# ENTRIES PROVIDED
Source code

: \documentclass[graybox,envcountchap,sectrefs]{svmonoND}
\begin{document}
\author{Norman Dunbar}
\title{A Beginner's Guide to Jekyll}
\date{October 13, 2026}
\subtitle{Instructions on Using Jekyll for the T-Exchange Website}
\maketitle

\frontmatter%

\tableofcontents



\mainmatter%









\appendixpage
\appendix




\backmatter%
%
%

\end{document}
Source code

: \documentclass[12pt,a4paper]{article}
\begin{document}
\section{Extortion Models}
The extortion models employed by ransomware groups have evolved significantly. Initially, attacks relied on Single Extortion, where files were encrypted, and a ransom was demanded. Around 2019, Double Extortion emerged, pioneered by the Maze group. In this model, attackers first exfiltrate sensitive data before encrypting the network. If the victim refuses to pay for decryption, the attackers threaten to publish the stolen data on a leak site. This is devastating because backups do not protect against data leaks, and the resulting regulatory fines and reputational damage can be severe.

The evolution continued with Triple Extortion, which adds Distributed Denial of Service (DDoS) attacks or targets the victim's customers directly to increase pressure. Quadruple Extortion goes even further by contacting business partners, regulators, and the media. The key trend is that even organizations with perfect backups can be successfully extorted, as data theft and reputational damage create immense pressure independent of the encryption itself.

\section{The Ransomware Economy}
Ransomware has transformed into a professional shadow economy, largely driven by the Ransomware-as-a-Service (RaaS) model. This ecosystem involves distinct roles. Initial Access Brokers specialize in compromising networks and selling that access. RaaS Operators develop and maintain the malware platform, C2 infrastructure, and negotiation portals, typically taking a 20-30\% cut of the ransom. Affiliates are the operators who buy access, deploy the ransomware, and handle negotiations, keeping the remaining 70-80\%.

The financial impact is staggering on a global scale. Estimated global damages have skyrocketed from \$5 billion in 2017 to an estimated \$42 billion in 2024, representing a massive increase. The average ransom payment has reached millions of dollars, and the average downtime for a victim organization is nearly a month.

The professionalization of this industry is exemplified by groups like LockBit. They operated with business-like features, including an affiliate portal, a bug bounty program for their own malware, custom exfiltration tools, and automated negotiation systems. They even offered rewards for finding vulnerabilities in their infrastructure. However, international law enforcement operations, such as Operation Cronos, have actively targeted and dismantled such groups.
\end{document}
* * *
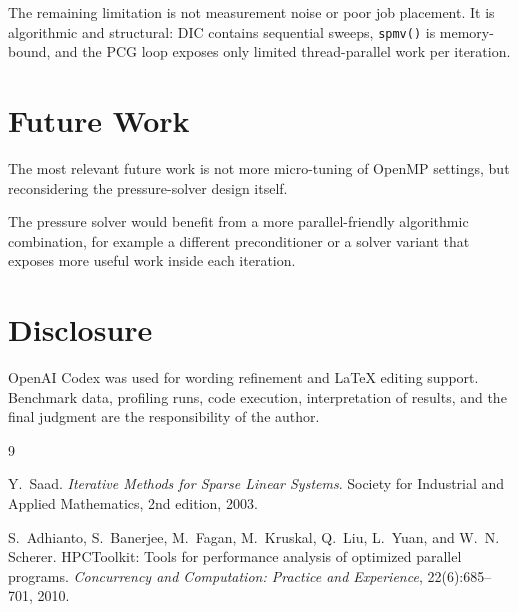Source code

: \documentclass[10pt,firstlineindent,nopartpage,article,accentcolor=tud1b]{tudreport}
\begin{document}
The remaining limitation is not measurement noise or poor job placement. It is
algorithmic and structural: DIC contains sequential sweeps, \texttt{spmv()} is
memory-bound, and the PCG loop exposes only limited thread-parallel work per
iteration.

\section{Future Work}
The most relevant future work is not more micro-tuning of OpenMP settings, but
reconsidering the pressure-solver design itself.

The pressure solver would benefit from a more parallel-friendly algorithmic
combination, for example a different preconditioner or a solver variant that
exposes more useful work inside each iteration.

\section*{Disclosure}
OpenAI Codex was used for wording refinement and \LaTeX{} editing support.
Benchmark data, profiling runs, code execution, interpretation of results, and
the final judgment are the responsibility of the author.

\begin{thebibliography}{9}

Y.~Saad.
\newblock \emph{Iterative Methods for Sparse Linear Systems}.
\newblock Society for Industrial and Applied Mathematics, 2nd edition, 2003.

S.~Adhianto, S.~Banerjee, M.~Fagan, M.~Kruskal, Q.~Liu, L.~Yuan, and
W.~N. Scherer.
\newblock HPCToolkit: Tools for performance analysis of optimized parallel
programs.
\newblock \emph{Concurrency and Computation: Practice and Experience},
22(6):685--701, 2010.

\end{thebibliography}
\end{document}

# PROBLEM STATEMENT
Going through the records above, count the lines that hold the string "emph" and give only the total.

# RESPONSE FOR THIS EXERCISE
2